Addition to an urban soundscape


The town has its own soundscape. Not always pleasant, and often mechanical in origin, it lacks the fluid, lyrical quality of a piece of rural woodland or southern downland, rich as they are with the many and varied notes of different birds and insects. Nevertheless, this human landscape has its avian songsters: the rich warblings of the Blackbird, the more wistful notes of the Robin and the high-pitched rambling song of the Dunnock. I have come to treasure these songsters; best heard during the relative stillness of evening or the dawn of a fresh day, they are a proclamation that nature is still here, living within earshot and going about its business with little heed to our activities.
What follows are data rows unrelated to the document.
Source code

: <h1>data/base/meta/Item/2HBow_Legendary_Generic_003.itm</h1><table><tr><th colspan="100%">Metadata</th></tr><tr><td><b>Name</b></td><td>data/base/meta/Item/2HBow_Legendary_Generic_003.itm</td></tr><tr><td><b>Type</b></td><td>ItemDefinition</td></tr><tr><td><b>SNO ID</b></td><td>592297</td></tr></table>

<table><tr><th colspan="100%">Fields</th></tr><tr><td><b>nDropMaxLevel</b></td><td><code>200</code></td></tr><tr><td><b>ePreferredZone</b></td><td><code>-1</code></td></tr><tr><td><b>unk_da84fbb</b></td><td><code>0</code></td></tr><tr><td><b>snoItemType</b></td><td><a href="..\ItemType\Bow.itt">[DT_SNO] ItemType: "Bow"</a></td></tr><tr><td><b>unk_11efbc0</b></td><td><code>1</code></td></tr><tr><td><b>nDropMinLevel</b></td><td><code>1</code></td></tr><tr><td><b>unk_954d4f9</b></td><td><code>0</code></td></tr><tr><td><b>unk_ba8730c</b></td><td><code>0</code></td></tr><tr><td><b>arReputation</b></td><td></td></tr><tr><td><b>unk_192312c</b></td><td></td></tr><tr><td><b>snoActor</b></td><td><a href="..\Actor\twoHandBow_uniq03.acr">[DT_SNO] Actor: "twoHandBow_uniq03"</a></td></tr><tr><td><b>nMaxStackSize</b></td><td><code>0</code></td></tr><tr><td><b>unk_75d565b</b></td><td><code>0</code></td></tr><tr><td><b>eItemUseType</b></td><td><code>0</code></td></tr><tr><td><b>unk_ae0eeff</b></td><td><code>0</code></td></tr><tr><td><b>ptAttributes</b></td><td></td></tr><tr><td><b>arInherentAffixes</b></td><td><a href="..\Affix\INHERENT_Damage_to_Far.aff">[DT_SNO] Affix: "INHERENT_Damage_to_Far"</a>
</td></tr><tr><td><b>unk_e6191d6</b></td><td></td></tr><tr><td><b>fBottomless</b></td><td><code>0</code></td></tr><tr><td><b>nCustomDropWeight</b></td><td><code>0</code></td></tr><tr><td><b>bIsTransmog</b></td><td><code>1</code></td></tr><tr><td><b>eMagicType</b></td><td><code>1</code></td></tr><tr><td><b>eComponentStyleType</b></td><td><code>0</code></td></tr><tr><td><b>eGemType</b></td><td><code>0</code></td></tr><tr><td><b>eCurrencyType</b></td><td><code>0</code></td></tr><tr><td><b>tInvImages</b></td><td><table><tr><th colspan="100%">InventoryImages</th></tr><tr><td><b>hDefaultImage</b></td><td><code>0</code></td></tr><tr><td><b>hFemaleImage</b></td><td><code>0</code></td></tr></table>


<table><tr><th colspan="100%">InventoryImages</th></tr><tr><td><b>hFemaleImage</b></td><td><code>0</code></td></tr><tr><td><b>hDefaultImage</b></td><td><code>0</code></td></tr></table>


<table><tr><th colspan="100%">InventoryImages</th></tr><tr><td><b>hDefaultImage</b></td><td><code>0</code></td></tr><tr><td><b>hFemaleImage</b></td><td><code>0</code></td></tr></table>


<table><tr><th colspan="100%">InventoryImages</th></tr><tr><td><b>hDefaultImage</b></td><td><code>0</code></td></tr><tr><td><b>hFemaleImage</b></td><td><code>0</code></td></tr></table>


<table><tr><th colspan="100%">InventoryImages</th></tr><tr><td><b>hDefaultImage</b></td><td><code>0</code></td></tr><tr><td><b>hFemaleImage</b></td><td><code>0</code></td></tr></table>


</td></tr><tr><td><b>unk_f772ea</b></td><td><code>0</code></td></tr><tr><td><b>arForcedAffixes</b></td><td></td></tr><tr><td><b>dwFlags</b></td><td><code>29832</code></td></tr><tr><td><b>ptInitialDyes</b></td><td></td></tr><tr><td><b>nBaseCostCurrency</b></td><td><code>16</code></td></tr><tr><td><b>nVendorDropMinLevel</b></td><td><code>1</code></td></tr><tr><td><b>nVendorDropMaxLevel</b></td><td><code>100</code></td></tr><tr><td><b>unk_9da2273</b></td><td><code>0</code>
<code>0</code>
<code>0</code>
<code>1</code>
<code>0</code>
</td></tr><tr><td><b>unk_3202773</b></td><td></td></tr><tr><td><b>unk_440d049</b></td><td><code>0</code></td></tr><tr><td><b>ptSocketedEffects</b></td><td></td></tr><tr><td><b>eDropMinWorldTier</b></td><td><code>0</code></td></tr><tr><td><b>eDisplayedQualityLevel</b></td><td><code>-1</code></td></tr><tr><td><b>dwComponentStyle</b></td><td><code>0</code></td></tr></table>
Interestingly, the last two weeks have seen a different songster holding court – a Blackcap that has established its breeding territory across the collective piece of green space formed by our row of long and narrow back gardens. I first heard the bird early one morning while laying in the bath, the window open and the bright blue sky visible overhead. After a brief pause of disbelief, ’can it be a Blackcap, here?’, the bird picked up its tune. Rich and melodic, the song stands out above all the other songsters, drawing the attention it deserves. Of course, Blackcaps have been here before in the form of brief visits, presumably made by inexperienced males who’ve dropped down into our patch of green but singularly failed to attract a mate. Most were gone with a day or two.

This bird seems different, more assured and with a clearly defined series of song perches used over many different days. Some of the gardens have changed since our last visitation. The now mature patches of nettle and dead willowherb stems next door could provide the sort of nesting cover favoured by this delightful warbler and I peer at them from time to time. It would be rather special were we to discover the birds breeding. Most of the Blackcaps on the nearby nature reserve are already on eggs, as are the pairs breeding by the river just through town. All of this bodes well for our male.

On some mornings the Blackcap is the first sound that I hear as I wake; its melody punctuating my breaking dreams and I feel that I must be out on the borders of some scrubby woodland edge. It no longer sounds, or for that matter ‘feels’, like an urban existence. That these few notes should transport me elsewhere serves to underline the power of bird song. To the Blackcap these are notes that communicate a message of ownership and suitability as a mate; to me they are so much more.